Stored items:
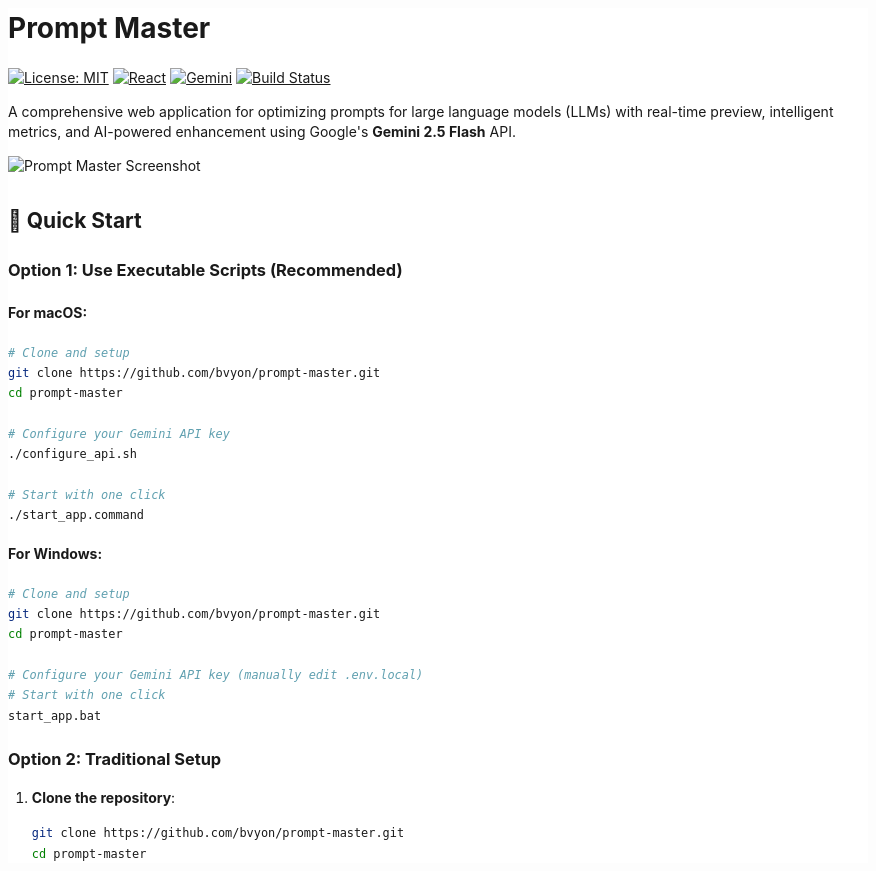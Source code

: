 # Prompt Master

[![License: MIT](https://img.shields.io/badge/License-MIT-yellow.svg)](https://opensource.org/licenses/MIT)
[![React](https://img.shields.io/badge/React-18.2.0-blue.svg)](https://reactjs.org/)
[![Gemini](https://img.shields.io/badge/Gemini-2.5%20Flash-green.svg)](https://ai.google.dev/)
[![Build Status](https://github.com/bvyon/prompt-master/workflows/Deploy/badge.svg)](https://github.com/bvyon/prompt-master/actions)

A comprehensive web application for optimizing prompts for large language models (LLMs) with real-time preview, intelligent metrics, and AI-powered enhancement using Google's **Gemini 2.5 Flash** API.

![Prompt Master Screenshot](https://via.placeholder.com/1200x600/6366f1/ffffff?text=Prompt+Master+Interface)

## 🚀 Quick Start

### Option 1: Use Executable Scripts (Recommended)

#### For macOS:
```bash
# Clone and setup
git clone https://github.com/bvyon/prompt-master.git
cd prompt-master

# Configure your Gemini API key
./configure_api.sh

# Start with one click
./start_app.command
```

#### For Windows:
```bash
# Clone and setup
git clone https://github.com/bvyon/prompt-master.git
cd prompt-master

# Configure your Gemini API key (manually edit .env.local)
# Start with one click
start_app.bat
```

### Option 2: Traditional Setup

1. **Clone the repository**:
   ```bash
   git clone https://github.com/bvyon/prompt-master.git
   cd prompt-master
   ```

## Exercise
Identify how many lines in the entries above include the string "your", then state that number alone.

## Task result
2